Creamy Summer Coleslaw: The Ultimate BBQ Side Dish
Half a cabbage and one humble carrot turn into the creamiest, tangiest summer coleslaw for just a couple of dollars. This is the side dish that disappears first at every cookout, yet it costs less than a single fast-food order.

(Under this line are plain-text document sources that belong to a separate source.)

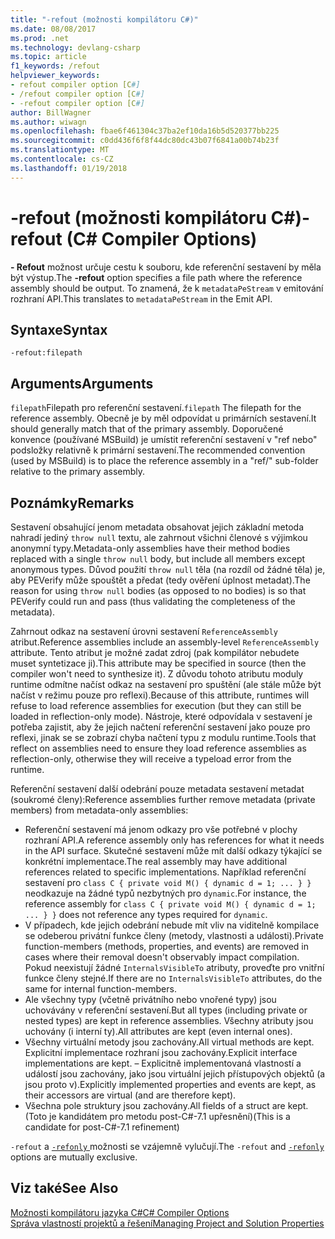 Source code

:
 ```yaml
---
title: "-refout (možnosti kompilátoru C#)"
ms.date: 08/08/2017
ms.prod: .net
ms.technology: devlang-csharp
ms.topic: article
f1_keywords: /refout
helpviewer_keywords:
- refout compiler option [C#]
- /refout compiler option [C#]
- -refout compiler option [C#]
author: BillWagner
ms.author: wiwagn
ms.openlocfilehash: fbae6f461304c37ba2ef10da16b5d520377bb225
ms.sourcegitcommit: c0dd436f6f8f44dc80dc43b07f6841a00b74b23f
ms.translationtype: MT
ms.contentlocale: cs-CZ
ms.lasthandoff: 01/19/2018
---
```

# <a name="-refout-c-compiler-options"></a><span data-ttu-id="10897-102">-refout (možnosti kompilátoru C#)</span><span class="sxs-lookup"><span data-stu-id="10897-102">-refout (C# Compiler Options)</span></span>

<span data-ttu-id="10897-103">**- Refout** možnost určuje cestu k souboru, kde referenční sestavení by měla být výstup.</span><span class="sxs-lookup"><span data-stu-id="10897-103">The **-refout** option specifies a file path where the reference assembly should be output.</span></span> <span data-ttu-id="10897-104">To znamená, že k `metadataPeStream` v emitování rozhraní API.</span><span class="sxs-lookup"><span data-stu-id="10897-104">This translates to `metadataPeStream` in the Emit API.</span></span>

## <a name="syntax"></a><span data-ttu-id="10897-105">Syntaxe</span><span class="sxs-lookup"><span data-stu-id="10897-105">Syntax</span></span>

```console
-refout:filepath
```

## <a name="arguments"></a><span data-ttu-id="10897-106">Arguments</span><span class="sxs-lookup"><span data-stu-id="10897-106">Arguments</span></span>

 <span data-ttu-id="10897-107">`filepath`Filepath pro referenční sestavení.</span><span class="sxs-lookup"><span data-stu-id="10897-107">`filepath` The filepath for the reference assembly.</span></span> <span data-ttu-id="10897-108">Obecně je by měl odpovídat u primárních sestavení.</span><span class="sxs-lookup"><span data-stu-id="10897-108">It should generally match that of the primary assembly.</span></span> <span data-ttu-id="10897-109">Doporučené konvence (používané MSBuild) je umístit referenční sestavení v "ref nebo" podsložky relativně k primární sestavení.</span><span class="sxs-lookup"><span data-stu-id="10897-109">The recommended convention (used by MSBuild) is to place the reference assembly in a "ref/" sub-folder relative to the primary assembly.</span></span>

## <a name="remarks"></a><span data-ttu-id="10897-110">Poznámky</span><span class="sxs-lookup"><span data-stu-id="10897-110">Remarks</span></span>

<span data-ttu-id="10897-111">Sestavení obsahující jenom metadata obsahovat jejich základní metoda nahradí jediný `throw null` textu, ale zahrnout všichni členové s výjimkou anonymní typy.</span><span class="sxs-lookup"><span data-stu-id="10897-111">Metadata-only assemblies have their method bodies replaced with a single `throw null` body, but include all members except anonymous types.</span></span> <span data-ttu-id="10897-112">Důvod použití `throw null` těla (na rozdíl od žádné těla) je, aby PEVerify může spouštět a předat (tedy ověření úplnost metadat).</span><span class="sxs-lookup"><span data-stu-id="10897-112">The reason for using `throw null` bodies (as opposed to no bodies) is so that PEVerify could run and pass (thus validating the completeness of the metadata).</span></span>

<span data-ttu-id="10897-113">Zahrnout odkaz na sestavení úrovni sestavení `ReferenceAssembly` atribut.</span><span class="sxs-lookup"><span data-stu-id="10897-113">Reference assemblies include an assembly-level `ReferenceAssembly` attribute.</span></span> <span data-ttu-id="10897-114">Tento atribut je možné zadat zdroj (pak kompilátor nebudete muset syntetizace ji).</span><span class="sxs-lookup"><span data-stu-id="10897-114">This attribute may be specified in source (then the compiler won't need to synthesize it).</span></span> <span data-ttu-id="10897-115">Z důvodu tohoto atributu moduly runtime odmítne načíst odkaz na sestavení pro spuštění (ale stále může být načíst v režimu pouze pro reflexi).</span><span class="sxs-lookup"><span data-stu-id="10897-115">Because of this attribute, runtimes will refuse to load reference assemblies for execution (but they can still be loaded in reflection-only mode).</span></span> <span data-ttu-id="10897-116">Nástroje, které odpovídala v sestavení je potřeba zajistit, aby že jejich načtení referenční sestavení jako pouze pro reflexi, jinak se se zobrazí chyba načtení typu z modulu runtime.</span><span class="sxs-lookup"><span data-stu-id="10897-116">Tools that reflect on assemblies need to ensure they load reference assemblies as reflection-only, otherwise they will receive a typeload error from the runtime.</span></span>

<span data-ttu-id="10897-117">Referenční sestavení další odebrání pouze metadata sestavení metadat (soukromé členy):</span><span class="sxs-lookup"><span data-stu-id="10897-117">Reference assemblies further remove metadata (private members) from metadata-only assemblies:</span></span>

- <span data-ttu-id="10897-118">Referenční sestavení má jenom odkazy pro vše potřebné v plochy rozhraní API.</span><span class="sxs-lookup"><span data-stu-id="10897-118">A reference assembly only has references for what it needs in the API surface.</span></span> <span data-ttu-id="10897-119">Skutečné sestavení může mít další odkazy týkající se konkrétní implementace.</span><span class="sxs-lookup"><span data-stu-id="10897-119">The real assembly may have additional references related to specific implementations.</span></span> <span data-ttu-id="10897-120">Například referenční sestavení pro `class C { private void M() { dynamic d = 1; ... } }` neodkazuje na žádné typů nezbytných pro `dynamic`.</span><span class="sxs-lookup"><span data-stu-id="10897-120">For instance, the reference assembly for `class C { private void M() { dynamic d = 1; ... } }` does not reference any types required for `dynamic`.</span></span>
- <span data-ttu-id="10897-121">V případech, kde jejich odebrání nebude mít vliv na viditelně kompilace se odeberou privátní funkce členy (metody, vlastnosti a události).</span><span class="sxs-lookup"><span data-stu-id="10897-121">Private function-members (methods, properties, and events) are removed in cases where their removal doesn't observably impact compilation.</span></span> <span data-ttu-id="10897-122">Pokud neexistují žádné `InternalsVisibleTo` atributy, proveďte pro vnitřní funkce členy stejné.</span><span class="sxs-lookup"><span data-stu-id="10897-122">If there are no `InternalsVisibleTo` attributes, do the same for internal function-members.</span></span>
- <span data-ttu-id="10897-123">Ale všechny typy (včetně privátního nebo vnořené typy) jsou uchovávány v referenční sestavení.</span><span class="sxs-lookup"><span data-stu-id="10897-123">But all types (including private or nested types) are kept in reference assemblies.</span></span> <span data-ttu-id="10897-124">Všechny atributy jsou uchovány (i interní ty).</span><span class="sxs-lookup"><span data-stu-id="10897-124">All attributes are kept (even internal ones).</span></span>
- <span data-ttu-id="10897-125">Všechny virtuální metody jsou zachovány.</span><span class="sxs-lookup"><span data-stu-id="10897-125">All virtual methods are kept.</span></span> <span data-ttu-id="10897-126">Explicitní implementace rozhraní jsou zachovány.</span><span class="sxs-lookup"><span data-stu-id="10897-126">Explicit interface implementations are kept.</span></span> <span data-ttu-id="10897-127">– Explicitně implementovaná vlastností a událostí jsou zachovány, jako jsou virtuální jejich přístupových objektů (a jsou proto v).</span><span class="sxs-lookup"><span data-stu-id="10897-127">Explicitly implemented properties and events are kept, as their accessors are virtual (and are therefore kept).</span></span>
- <span data-ttu-id="10897-128">Všechna pole struktury jsou zachovány.</span><span class="sxs-lookup"><span data-stu-id="10897-128">All fields of a struct are kept.</span></span> <span data-ttu-id="10897-129">(Toto je kandidátem pro metodu post-C#-7.1 upřesnění)</span><span class="sxs-lookup"><span data-stu-id="10897-129">(This is a candidate for post-C#-7.1 refinement)</span></span>

<span data-ttu-id="10897-130">`-refout` a [ `-refonly` ](refonly-compiler-option.md) možnosti se vzájemně vylučují.</span><span class="sxs-lookup"><span data-stu-id="10897-130">The `-refout` and [`-refonly`](refonly-compiler-option.md) options are mutually exclusive.</span></span>

## <a name="see-also"></a><span data-ttu-id="10897-131">Viz také</span><span class="sxs-lookup"><span data-stu-id="10897-131">See Also</span></span>
 [<span data-ttu-id="10897-132">Možnosti kompilátoru jazyka C#</span><span class="sxs-lookup"><span data-stu-id="10897-132">C# Compiler Options</span></span>](../../../csharp/language-reference/compiler-options/index.md)  
 [<span data-ttu-id="10897-133">Správa vlastností projektů a řešení</span><span class="sxs-lookup"><span data-stu-id="10897-133">Managing Project and Solution Properties</span></span>](/visualstudio/ide/managing-project-and-solution-properties)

Cabbage is one of the cheapest vegetables in the produce aisle; it stores for weeks in the fridge, and it delivers a serious hit of vitamin C, vitamin K, and gut-friendly fiber. The dressing leans on pantry basics you almost certainly already own: mayo, a splash of buttermilk, vinegar, and a pinch of sugar.
No fancy ingredients, no waste, just crunchy, cooling, creamy coleslaw that pairs with absolutely everything from grilled chicken to a simple bean burger.
Why You’ll Love This Recipe
- Wallet-friendly: A whole batch costs pennies per serving, since cabbage and carrots are two of the most affordable vegetables you can buy.
- Ready in minutes: You whisk, you toss, you chill. That is the entire workflow.
- Naturally light and nutritious: Loaded with fiber and vitamin C, with a creamy dressing you fully control.
- Make-ahead magic: It actually tastes better after an hour in the fridge, so it is perfect for meal prep and parties.
Fabian’s Budget & Health Tip: No buttermilk on hand? Do not buy a whole carton just for 2 tablespoons. Stir a few drops of vinegar or lemon juice into regular milk and let it sit for 5 minutes. It curdles into instant buttermilk for free. Want it lighter? Swap half the mayo for plain Greek yogurt. You slash the fat, add a protein boost, and the tang gets even brighter.

Ingredients (Serves 2)
For the slaw:
- 3 cups shredded green cabbage (about 1/4 small head, 210 g)
- 1 medium carrot, grated (60 g)
For the creamy dressing:
- 1/4 cup mayonnaise (60 g)
- 2 tablespoons buttermilk (30 ml)
- 1 tablespoon white or apple cider vinegar (15 ml)
- 1 teaspoon sugar (4 g)
- 1/4 teaspoon salt (plus more to taste)

Step-by-Step Instructions
🥣 Step 1: Whisk the Creamy Dressing
In a medium bowl, combine the mayo, buttermilk, vinegar, sugar, and salt. Whisk briskly for about 30 seconds. Watch the dressing transform from thick and pale into a smooth, glossy, pourable cream that ribbons off the whisk. Dip a spoon and taste: you want a bright tang balanced by a whisper of sweetness. (Shot idea: slow-motion whisk swirl, dressing coating the back of a spoon.)
🥬 Step 2: Shred and Add the Vegetables
Pile the crisp, pale-green shredded cabbage and the bright orange grated carrot right on top of the dressing. Listen for that satisfying papery crunch as the cabbage settles into the bowl. The color contrast here is gorgeous, so this is your money shot. (Shot idea: top-down pour of vegetables landing on the cream.)
🥄 Step 3: Toss Until Glossy
Using two spoons or clean hands, lift and fold the slaw from the bottom up. Keep going until every shred glistens and turns creamy white, with the carrot flecking through like confetti. The pile will soften and shrink slightly as the dressing hugs each piece. (Shot idea: lifting and tossing motion, strands catching the light.)
❄️ Step 4: Chill Before Serving
Cover the bowl and slide it into the fridge for at least 1 hour. This rest is non-negotiable. The cabbage relaxes, the flavors marry, and the slaw turns cool, juicy, and deeply tangy. Give it one final toss before serving so the dressing that settled at the bottom coats everything again. (Shot idea: pulling the chilled bowl from the fridge, final glossy toss.)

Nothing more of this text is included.